◆ **Data in this exercise**
______

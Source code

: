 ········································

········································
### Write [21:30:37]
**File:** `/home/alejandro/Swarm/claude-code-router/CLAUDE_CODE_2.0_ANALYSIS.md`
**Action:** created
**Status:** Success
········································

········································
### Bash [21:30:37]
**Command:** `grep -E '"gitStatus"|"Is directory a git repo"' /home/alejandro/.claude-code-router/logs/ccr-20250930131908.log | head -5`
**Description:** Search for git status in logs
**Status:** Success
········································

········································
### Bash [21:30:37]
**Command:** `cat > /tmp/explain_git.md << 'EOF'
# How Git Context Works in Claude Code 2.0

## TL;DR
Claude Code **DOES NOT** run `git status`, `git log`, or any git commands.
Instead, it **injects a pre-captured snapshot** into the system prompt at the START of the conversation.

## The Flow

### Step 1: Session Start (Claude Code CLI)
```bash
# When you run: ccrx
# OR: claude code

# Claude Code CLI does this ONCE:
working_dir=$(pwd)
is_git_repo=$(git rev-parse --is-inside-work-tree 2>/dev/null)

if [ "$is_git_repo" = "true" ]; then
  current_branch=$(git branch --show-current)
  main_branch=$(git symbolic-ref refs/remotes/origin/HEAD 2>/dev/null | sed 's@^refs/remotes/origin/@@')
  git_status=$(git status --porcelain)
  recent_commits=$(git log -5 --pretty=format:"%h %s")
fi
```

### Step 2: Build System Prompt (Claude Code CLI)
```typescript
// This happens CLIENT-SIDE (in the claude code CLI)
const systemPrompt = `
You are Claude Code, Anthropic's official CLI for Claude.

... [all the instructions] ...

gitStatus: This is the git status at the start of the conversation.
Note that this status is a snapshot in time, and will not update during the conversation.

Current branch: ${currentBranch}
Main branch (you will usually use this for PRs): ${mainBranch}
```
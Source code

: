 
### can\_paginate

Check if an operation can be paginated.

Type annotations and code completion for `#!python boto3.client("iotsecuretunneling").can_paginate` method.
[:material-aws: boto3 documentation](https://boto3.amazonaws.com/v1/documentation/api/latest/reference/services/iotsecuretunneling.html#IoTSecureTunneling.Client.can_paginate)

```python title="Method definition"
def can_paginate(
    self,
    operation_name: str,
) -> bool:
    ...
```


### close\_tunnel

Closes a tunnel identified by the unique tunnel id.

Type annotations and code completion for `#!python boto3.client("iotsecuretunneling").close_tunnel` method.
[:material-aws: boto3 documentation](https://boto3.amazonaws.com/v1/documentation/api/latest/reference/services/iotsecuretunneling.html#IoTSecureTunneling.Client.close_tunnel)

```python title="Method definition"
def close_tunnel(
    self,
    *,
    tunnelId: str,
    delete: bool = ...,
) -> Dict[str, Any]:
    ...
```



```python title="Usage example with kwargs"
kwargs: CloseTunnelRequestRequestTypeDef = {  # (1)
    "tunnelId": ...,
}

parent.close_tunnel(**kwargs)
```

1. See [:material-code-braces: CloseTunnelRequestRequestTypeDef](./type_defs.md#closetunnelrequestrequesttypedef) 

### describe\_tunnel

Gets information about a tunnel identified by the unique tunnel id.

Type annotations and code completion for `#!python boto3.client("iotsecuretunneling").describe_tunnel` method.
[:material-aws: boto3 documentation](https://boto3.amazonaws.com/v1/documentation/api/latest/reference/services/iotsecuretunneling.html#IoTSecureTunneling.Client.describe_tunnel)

______

◆ **Activity**
Out of the data above, give again only the lines starting at the one holding "directory a git" and ending at the one holding "Check if an operation can be paginated.", unchanged.

◆ **Result for this exercise**
**Command:** `grep -E '"gitStatus"|"Is directory a git repo"' /home/alejandro/.claude-code-router/logs/ccr-20250930131908.log | head -5`
**Description:** Search for git status in logs
**Status:** Success
········································

········································
### Bash [21:30:37]
**Command:** `cat > /tmp/explain_git.md << 'EOF'
# How Git Context Works in Claude Code 2.0

## TL;DR
Claude Code **DOES NOT** run `git status`, `git log`, or any git commands.
Instead, it **injects a pre-captured snapshot** into the system prompt at the START of the conversation.

## The Flow

### Step 1: Session Start (Claude Code CLI)
```bash
# When you run: ccrx
# OR: claude code

# Claude Code CLI does this ONCE:
working_dir=$(pwd)
is_git_repo=$(git rev-parse --is-inside-work-tree 2>/dev/null)

if [ "$is_git_repo" = "true" ]; then
  current_branch=$(git branch --show-current)
  main_branch=$(git symbolic-ref refs/remotes/origin/HEAD 2>/dev/null | sed 's@^refs/remotes/origin/@@')
  git_status=$(git status --porcelain)
  recent_commits=$(git log -5 --pretty=format:"%h %s")
fi
```

### Step 2: Build System Prompt (Claude Code CLI)
```typescript
// This happens CLIENT-SIDE (in the claude code CLI)
const systemPrompt = `
You are Claude Code, Anthropic's official CLI for Claude.

... [all the instructions] ...

gitStatus: This is the git status at the start of the conversation.
Note that this status is a snapshot in time, and will not update during the conversation.

Current branch: ${currentBranch}
Main branch (you will usually use this for PRs): ${mainBranch}
```
Source code

: 
### can\_paginate

Check if an operation can be paginated.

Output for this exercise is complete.